The Theban Tomb TT45 is located in Sheikh Abd el-Qurna, part of the Theban Necropolis, on the west bank of the Nile, opposite modern Luxor. It was originally the burial place of the ancient Egyptian named Djehuty (Thoth), who was a scribe of the offering-table of Mery, high-priest of Amun, head of all the weavers of Amun, and steward of Mery, high priest of Amun. Djehuty lived during the reign of Amenhotep II (c. 1400 BCE; Eighteenth Dynasty of Egypt). He was the son of a lady also named Djehuty.

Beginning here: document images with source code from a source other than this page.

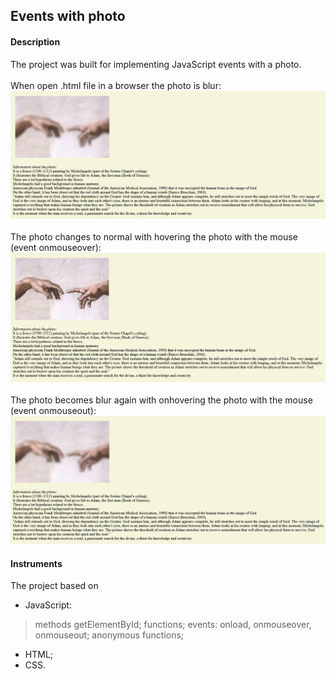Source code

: ## Events with photo

#### Description
The project was built for implementing JavaScript events with a photo.
<br><br>When open .html file in a browser the photo is blur:
![img.png](static/img.png)
<br><br>The photo changes to normal with hovering the photo with the mouse (event onmouseover):
![img1.png](static/img1.png)
<br><br>The photo becomes blur again with onhovering the photo with the mouse (event onmouseout):
![img.png](static/img.png)

#### Instruments
The project based on 
* JavaScript:
> methods getElementById;
> functions;
> events: onload, onmouseover, onmouseout;
> anonymous functions;
* HTML;
* CSS.

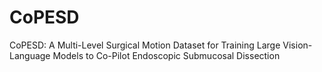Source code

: # CoPESD
CoPESD: A Multi-Level Surgical Motion Dataset for Training Large Vision-Language Models to Co-Pilot Endoscopic Submucosal Dissection
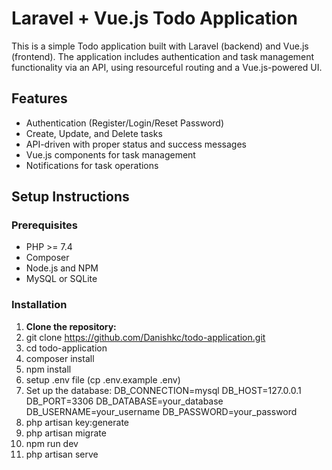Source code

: # Laravel + Vue.js Todo Application

This is a simple Todo application built with Laravel (backend) and Vue.js (frontend). The application includes authentication and task management functionality via an API, using resourceful routing and a Vue.js-powered UI.

## Features
- Authentication (Register/Login/Reset Password)
- Create, Update, and Delete tasks
- API-driven with proper status and success messages
- Vue.js components for task management
- Notifications for task operations

## Setup Instructions

### Prerequisites

- PHP >= 7.4
- Composer
- Node.js and NPM
- MySQL or SQLite

### Installation

1. **Clone the repository:**
2. git clone https://github.com/Danishkc/todo-application.git
3. cd todo-application
4. composer install
5. npm install
6. setup .env file (cp .env.example .env)
7. Set up the database:
    DB_CONNECTION=mysql
    DB_HOST=127.0.0.1
    DB_PORT=3306
    DB_DATABASE=your_database
    DB_USERNAME=your_username
    DB_PASSWORD=your_password
8. php artisan key:generate
9. php artisan migrate
10. npm run dev
11. php artisan serve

The tomb was reused several hundred years later, in the Ramesside Period, by a man named Djehutyemheb (Thothemheb). He was head of the makers of fine linen of the temple of Amun. Djehutyemheb was the son of the head of the weavers named Wennefer and his wife Isis. Djehutyemheb's wife was named Bak-Khonsu. She was a songstress of Amun.

In the tomb, Djehutyemheb and his wife Bak-Khonsu are depicted with their sons, who offer them bread, beer, oxen, fowl, wine, fruit, and incense. The sons are named Panakhtenopet (scribe of the treasury in the temple of Amun), Userhatnakht (scribe of fine linen in the temple of Amun), Wennefer and Panesuttawy. The first two sons work for the temple of Amun, just like their father and grandfather. In other scenes, more relatives are mentioned. Djehutyemheb and Bak-Khonsu have daughters named Tyemheb, Nakhtmut, Hennuttawy, Wernefret, and Isetnefret. Grandsons by the name of Amenemopenakht, Panebenopet, Suti called Khonsuenwia, and granddaughters named Irneferumut, Akhmut, Isis, and Dinymuti are mentioned. The daughters and granddaughters are songstresses of Amun.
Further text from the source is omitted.